You can ask a chatbot almost anything now. What did Homo neanderthalensis look like? How did they spend their days? The answer arrives in seconds. An image materializes: a stooped figure, covered in body hair, crouched near a fire. Or a paragraph describing simple stone tools, cave dwelling, cooperative hunting. It sounds plausible. It also happens to reflect scientific understanding from around 1963.
Matthew Magnani and Jon Clindaniel wanted to know what happens when artificial intelligence tries to reconstruct the past.1 Not as a novelty, but as a serious question about how these tools encode knowledge—or fail to. They chose Neanderthals as their test case for good reason. The species has been studied intensively since skeletal remains were first identified in Germany’s Neander Valley in 1864. The scientific literature is vast. The depictions have changed radically over time. Early descriptions painted H. neanderthalensis as brutish and primitive, more chimpanzee than human. By the mid-twentieth century that image softened somewhat, though it remained crude. In recent decades the picture has grown far more complex: evidence of symbolic behavior, sophisticated tool use, care for the injured, interbreeding with Homo sapiens.

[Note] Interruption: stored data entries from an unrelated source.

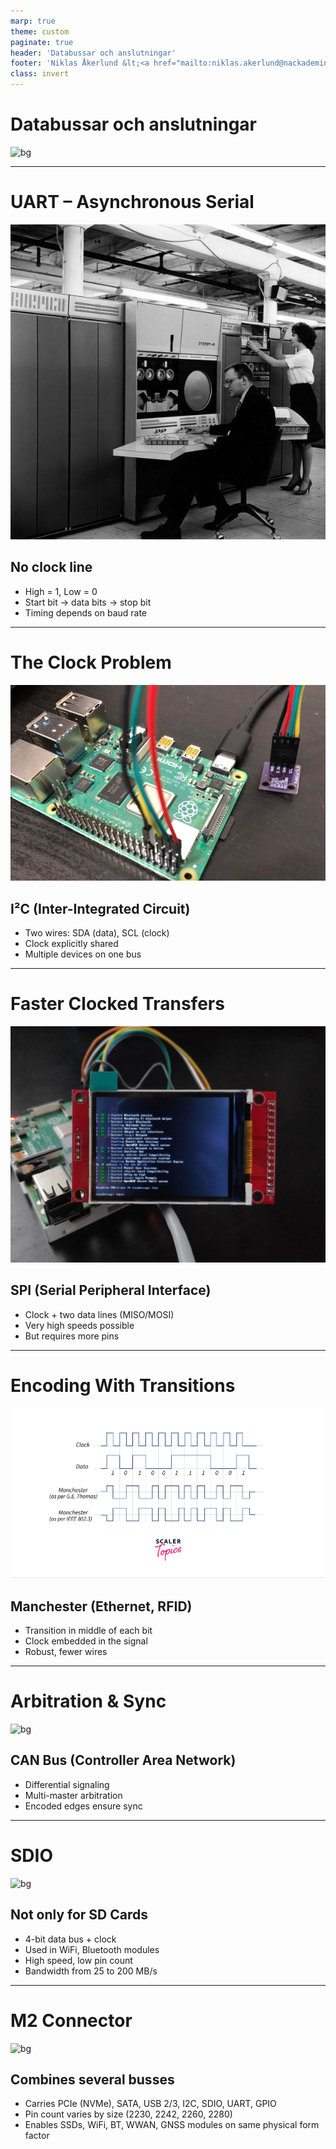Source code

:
 ```yaml
---
marp: true
theme: custom
paginate: true
header: 'Databussar och anslutningar'
footer: 'Niklas Åkerlund &lt;<a href="mailto:niklas.akerlund@nackademin.se">niklas.akerlund@nackademin.se</a>&gt;'
class: invert
---
```


# Databussar och anslutningar

![bg](assets/chapter1/logic_analyzer.jpg)

<!--
Chapter 5: Encoding & Timing
Signals by themselves are meaningless. Timing and encoding make data recoverable.
We’ll walk through UART, I²C, SPI, Manchester, and CAN.
-->

---

# UART – Asynchronous Serial

![bg](assets/chapter1/GordonBell-InventorOfUart.jpg)

## No clock line

- High = 1, Low = 0
- Start bit → data bits → stop bit
- Timing depends on baud rate

<!--
UART is the simplest: just voltage levels over time.
Receiver trusts the sender’s timing.
Long runs risk drift if clocks differ.
Invented by Gordon Bell who died in 2024
-->

---

# The Clock Problem

![bg](assets/chapter1/i2c-raspberry.jpg)

## I²C (Inter-Integrated Circuit)

- Two wires: SDA (data), SCL (clock)
- Clock explicitly shared
- Multiple devices on one bus

<!--
I²C solves sync by including a clock line.
Everyone listens on the same timing beat.
-->

---

# Faster Clocked Transfers

![bg](assets/chapter1/SPI-monitor.jpg)

## SPI (Serial Peripheral Interface)

- Clock + two data lines (MISO/MOSI)
- Very high speeds possible
- But requires more pins

<!--
SPI trades pins for performance.
A common choice for sensors needing speed.
-->

---

# Encoding With Transitions

![bg](assets/chapter1/manchest-er-encoding-and-decoding.webp)

## Manchester (Ethernet, RFID)

- Transition in middle of each bit
- Clock embedded in the signal
- Robust, fewer wires

<!--
Manchester encoding solves timing without a separate clock line.
Used in classic Ethernet, RFID tags.
-->

---

# Arbitration & Sync

![bg](assets/chapter1/can_frame.jpg)

## CAN Bus (Controller Area Network)

- Differential signaling
- Multi-master arbitration
- Encoded edges ensure sync

<!--
CAN is designed for noisy environments.
Differential signaling and arbitration make it reliable in cars and industry.
-->

---

# SDIO

![bg](assets/chapter1/sdio-wifi.jpg)

## Not only for SD Cards

- 4-bit data bus + clock
- Used in WiFi, Bluetooth modules
- High speed, low pin count
- Bandwidth from 25 to 200 MB/s

<!--
CAN is designed for noisy environments.
Differential signaling and arbitration make it reliable in cars and industry.
-->

---

# M2 Connector

![bg](assets/chapter1/m2-adapter.jpg)

## Combines several busses

- Carries PCIe (NVMe), SATA, USB 2/3, I2C, SDIO, UART, GPIO
- Pin count varies by size (2230, 2242, 2260, 2280)
- Enables SSDs, WiFi, BT, WWAN, GNSS modules on same physical form factor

This makes Neanderthals an ideal subject for probing what AI actually knows. The research record is deep. The shifts in interpretation are well documented. If generative AI is drawing on current scholarship, it should reflect current thinking. If it isn’t, the gap should be measurable.

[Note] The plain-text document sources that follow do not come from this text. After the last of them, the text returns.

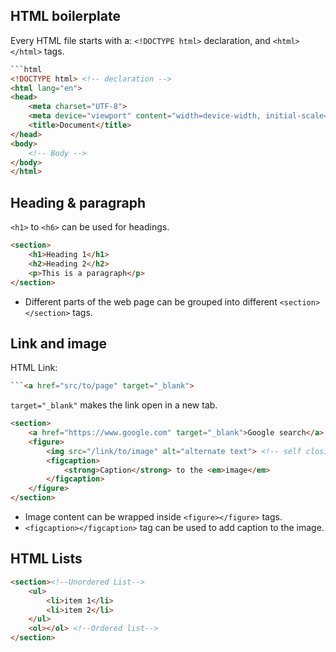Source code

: 
## HTML boilerplate

Every HTML file starts with a:
`<!DOCTYPE html>` declaration, and 
`<html></html>` tags.
```html
```html 
<!DOCTYPE html> <!-- declaration -->
<html lang="en">
<head>
    <meta charset="UTF-8">
    <meta device="viewport" content="width=device-width, initial-scale=1.0">
    <title>Document</title>
</head>
<body>
    <!-- Body -->
</body>
</html>
```


## Heading & paragraph

`<h1>` to `<h6>` can be used for headings.

```html
<section>
	<h1>Heading 1</h1>
	<h2>Heading 2</h2>
	<p>This is a paragraph</p>
</section>
```

- Different parts of the web page can be grouped into different `<section></section>` tags.
## Link and image

HTML Link:
```html
```<a href="src/to/page" target="_blank">
```
`target="_blank"` makes the link open in a new tab.

```html
<section>
	<a href="https://www.google.com" target="_blank">Google search</a>
	<figure>
		<img src="/link/to/image" alt="alternate text"> <!-- self closing tag-->
		<figcaption>
			<strong>Caption</strong> to the <em>image</em>
		</figcaption>
	</figure>
</section>
```
- Image content can be wrapped inside `<figure></figure>` tags.
- `<figcaption></figcaption>` tag can be used to add caption to the image.

## HTML Lists
```html
<section><!--Unordered List-->
	<ul> 
		<li>item 1</li>
		<li>item 2</li>
	</ul> 
	<ol></ol> <!--Ordered list-->
</section>
```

Magnani and Clindaniel generated 100 images using DALL-E 3 and 100 text samples using ChatGPT for each of four different prompts. Two prompts were simple requests to depict a day in the life of a Neanderthal. Two included the phrase “based on expert knowledge of Neanderthal behavior.” They then compared this AI-generated content to a corpus of over 2,000 scholarly abstracts published between 1923 and 2023, using a computational method that encodes both text and images into a shared semantic space. This allowed them to measure not just similarity but temporal affinity. Which era of scientific thinking does the AI-generated material most closely resemble?

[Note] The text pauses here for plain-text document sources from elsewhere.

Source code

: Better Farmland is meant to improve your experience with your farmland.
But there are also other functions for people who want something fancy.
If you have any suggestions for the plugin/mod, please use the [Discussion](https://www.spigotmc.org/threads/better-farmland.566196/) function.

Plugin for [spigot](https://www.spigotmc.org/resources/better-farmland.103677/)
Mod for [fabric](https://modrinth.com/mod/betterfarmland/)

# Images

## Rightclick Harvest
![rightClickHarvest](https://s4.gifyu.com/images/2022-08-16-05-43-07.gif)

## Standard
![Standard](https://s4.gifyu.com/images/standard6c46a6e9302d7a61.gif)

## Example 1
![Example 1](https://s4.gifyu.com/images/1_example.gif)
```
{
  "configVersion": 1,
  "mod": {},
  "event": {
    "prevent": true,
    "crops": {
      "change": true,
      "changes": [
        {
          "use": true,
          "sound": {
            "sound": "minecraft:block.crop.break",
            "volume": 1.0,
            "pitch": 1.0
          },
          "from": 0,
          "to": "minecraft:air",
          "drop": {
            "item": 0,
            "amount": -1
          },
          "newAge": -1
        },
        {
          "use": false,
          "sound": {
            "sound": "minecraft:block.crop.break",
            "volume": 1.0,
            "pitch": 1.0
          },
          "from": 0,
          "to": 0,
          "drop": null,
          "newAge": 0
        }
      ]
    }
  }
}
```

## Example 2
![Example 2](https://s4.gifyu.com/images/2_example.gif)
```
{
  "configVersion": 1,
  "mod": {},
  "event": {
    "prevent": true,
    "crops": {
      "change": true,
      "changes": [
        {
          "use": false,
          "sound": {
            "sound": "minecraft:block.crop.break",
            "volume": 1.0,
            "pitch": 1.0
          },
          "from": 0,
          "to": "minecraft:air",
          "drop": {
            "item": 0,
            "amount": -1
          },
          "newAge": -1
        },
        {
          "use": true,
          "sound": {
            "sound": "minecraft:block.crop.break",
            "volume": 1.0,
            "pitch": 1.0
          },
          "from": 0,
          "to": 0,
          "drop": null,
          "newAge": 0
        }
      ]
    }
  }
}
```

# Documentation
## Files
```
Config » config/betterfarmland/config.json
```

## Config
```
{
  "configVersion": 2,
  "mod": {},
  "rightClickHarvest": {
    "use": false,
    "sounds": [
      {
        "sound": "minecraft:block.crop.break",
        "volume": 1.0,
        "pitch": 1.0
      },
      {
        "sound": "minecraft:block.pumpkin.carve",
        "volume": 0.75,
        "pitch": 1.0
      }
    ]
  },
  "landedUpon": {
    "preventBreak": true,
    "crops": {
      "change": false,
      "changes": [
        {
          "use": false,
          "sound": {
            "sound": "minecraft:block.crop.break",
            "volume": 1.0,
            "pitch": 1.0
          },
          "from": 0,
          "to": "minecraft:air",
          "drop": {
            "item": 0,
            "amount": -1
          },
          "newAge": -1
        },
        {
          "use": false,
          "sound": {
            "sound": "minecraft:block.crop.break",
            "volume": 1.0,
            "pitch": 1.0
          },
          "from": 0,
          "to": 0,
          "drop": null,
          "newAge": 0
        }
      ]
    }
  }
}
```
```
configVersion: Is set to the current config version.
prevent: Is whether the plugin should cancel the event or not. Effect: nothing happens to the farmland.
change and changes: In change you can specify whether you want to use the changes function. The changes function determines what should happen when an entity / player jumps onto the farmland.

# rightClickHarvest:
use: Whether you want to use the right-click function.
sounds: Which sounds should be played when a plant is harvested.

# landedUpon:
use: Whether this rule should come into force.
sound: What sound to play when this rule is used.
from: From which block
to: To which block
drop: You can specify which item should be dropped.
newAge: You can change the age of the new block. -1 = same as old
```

The results were stark. ChatGPT’s text output aligned most closely with abstracts from the early 1960s. DALL-E 3’s images reflected scholarship from the late 1980s and early 1990s. Even when explicitly prompted to draw on expert knowledge, the models produced content that lagged decades behind current understanding. None of the generated material fell within the temporal range that would indicate alignment with contemporary research.